Methods: In this randomized controlled trial, 65 non-demented patients with PD according to UK Brain Bank criteria (Hoehn & Yahr I-III) were allocated to one of two cognitive multi-component treatments ("NEUROvitalis", a structured training, or the unstructured training "Mentally fit" with randomly assembled cognitive tasks, each including 12 group-sessions à 90 min over 6 weeks) or a waiting list control group (CG). A neuropsychological test battery was performed before and after the training.
Results: Compared to the CG, patients from the "NEUROvitalis" group improved in short-term memory (word list learning "Memo": p < .01) and working memory (digit span reverse from "DemTect": p < .05), whereas depression scores where reduced in the "Mentally fit" group (Beck Depression Inventory-II: p < .05). The "NEUROvitalis" group improved significantly more in working memory than the "Mentally fit" group (DemTect: p < .05).

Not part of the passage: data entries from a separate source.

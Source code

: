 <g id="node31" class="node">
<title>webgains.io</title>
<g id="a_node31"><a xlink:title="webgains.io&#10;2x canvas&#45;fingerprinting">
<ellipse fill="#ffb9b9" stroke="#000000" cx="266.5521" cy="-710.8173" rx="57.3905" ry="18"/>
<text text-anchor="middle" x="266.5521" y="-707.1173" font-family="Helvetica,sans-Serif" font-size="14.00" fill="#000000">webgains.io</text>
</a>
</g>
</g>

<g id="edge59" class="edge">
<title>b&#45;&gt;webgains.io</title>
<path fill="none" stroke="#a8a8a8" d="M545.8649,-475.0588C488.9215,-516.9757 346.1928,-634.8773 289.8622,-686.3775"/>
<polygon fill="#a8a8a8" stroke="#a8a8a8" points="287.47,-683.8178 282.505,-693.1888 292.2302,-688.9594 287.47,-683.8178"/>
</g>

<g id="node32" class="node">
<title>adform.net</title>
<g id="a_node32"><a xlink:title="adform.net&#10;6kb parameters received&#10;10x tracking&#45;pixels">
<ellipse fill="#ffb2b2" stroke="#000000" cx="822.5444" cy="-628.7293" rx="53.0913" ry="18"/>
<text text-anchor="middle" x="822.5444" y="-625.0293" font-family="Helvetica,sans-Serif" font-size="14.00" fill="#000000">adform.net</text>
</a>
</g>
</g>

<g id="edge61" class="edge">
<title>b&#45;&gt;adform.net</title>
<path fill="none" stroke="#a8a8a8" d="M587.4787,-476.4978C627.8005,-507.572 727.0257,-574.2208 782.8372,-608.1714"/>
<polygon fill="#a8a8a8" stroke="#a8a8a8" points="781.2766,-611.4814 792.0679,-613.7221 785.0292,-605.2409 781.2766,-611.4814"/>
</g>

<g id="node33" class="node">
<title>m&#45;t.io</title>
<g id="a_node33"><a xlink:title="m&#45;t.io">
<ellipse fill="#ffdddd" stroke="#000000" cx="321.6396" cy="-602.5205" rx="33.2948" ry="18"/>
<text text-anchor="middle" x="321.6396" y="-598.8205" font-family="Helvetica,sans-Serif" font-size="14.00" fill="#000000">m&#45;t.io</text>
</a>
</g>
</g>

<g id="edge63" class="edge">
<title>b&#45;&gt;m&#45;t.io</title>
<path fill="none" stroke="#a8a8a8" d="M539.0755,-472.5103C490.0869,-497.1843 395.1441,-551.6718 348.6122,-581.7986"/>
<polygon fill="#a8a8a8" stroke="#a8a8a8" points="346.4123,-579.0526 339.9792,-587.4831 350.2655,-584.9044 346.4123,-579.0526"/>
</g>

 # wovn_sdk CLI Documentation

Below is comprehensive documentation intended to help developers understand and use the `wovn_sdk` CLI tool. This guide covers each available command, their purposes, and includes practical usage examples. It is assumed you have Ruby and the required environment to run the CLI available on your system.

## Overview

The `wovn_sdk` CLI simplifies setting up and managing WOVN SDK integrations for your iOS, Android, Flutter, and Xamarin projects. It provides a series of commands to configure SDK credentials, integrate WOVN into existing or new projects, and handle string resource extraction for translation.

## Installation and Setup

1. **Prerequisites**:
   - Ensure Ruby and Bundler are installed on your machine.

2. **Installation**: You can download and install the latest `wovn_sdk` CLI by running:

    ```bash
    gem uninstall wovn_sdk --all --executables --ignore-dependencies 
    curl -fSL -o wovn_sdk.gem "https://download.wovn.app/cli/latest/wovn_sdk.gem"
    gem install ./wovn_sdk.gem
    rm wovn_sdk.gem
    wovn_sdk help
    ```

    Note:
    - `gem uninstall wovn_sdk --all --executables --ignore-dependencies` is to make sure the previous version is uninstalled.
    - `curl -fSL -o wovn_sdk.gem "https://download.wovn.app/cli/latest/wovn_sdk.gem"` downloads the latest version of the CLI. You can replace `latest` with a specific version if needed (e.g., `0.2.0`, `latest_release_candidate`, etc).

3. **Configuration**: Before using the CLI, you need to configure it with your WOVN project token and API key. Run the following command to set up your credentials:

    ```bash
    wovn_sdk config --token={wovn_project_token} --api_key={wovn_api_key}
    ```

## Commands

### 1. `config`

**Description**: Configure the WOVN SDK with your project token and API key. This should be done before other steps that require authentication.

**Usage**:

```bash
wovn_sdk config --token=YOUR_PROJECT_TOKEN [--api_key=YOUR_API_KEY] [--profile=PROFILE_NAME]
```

Discussion: Cognitive and affective functions can be improved by cognitive trainings in PD patients. Specific effects (e.g. on memory and working memory versus depression) seem to be dependent on the type of training. Further research is needed to define long-term effects and the efficacy in PD patients with different extent of cognitive and neuropsychiatric symptoms.
Keywords: Cognitive training; Depression; Intervention; Parkinson's disease.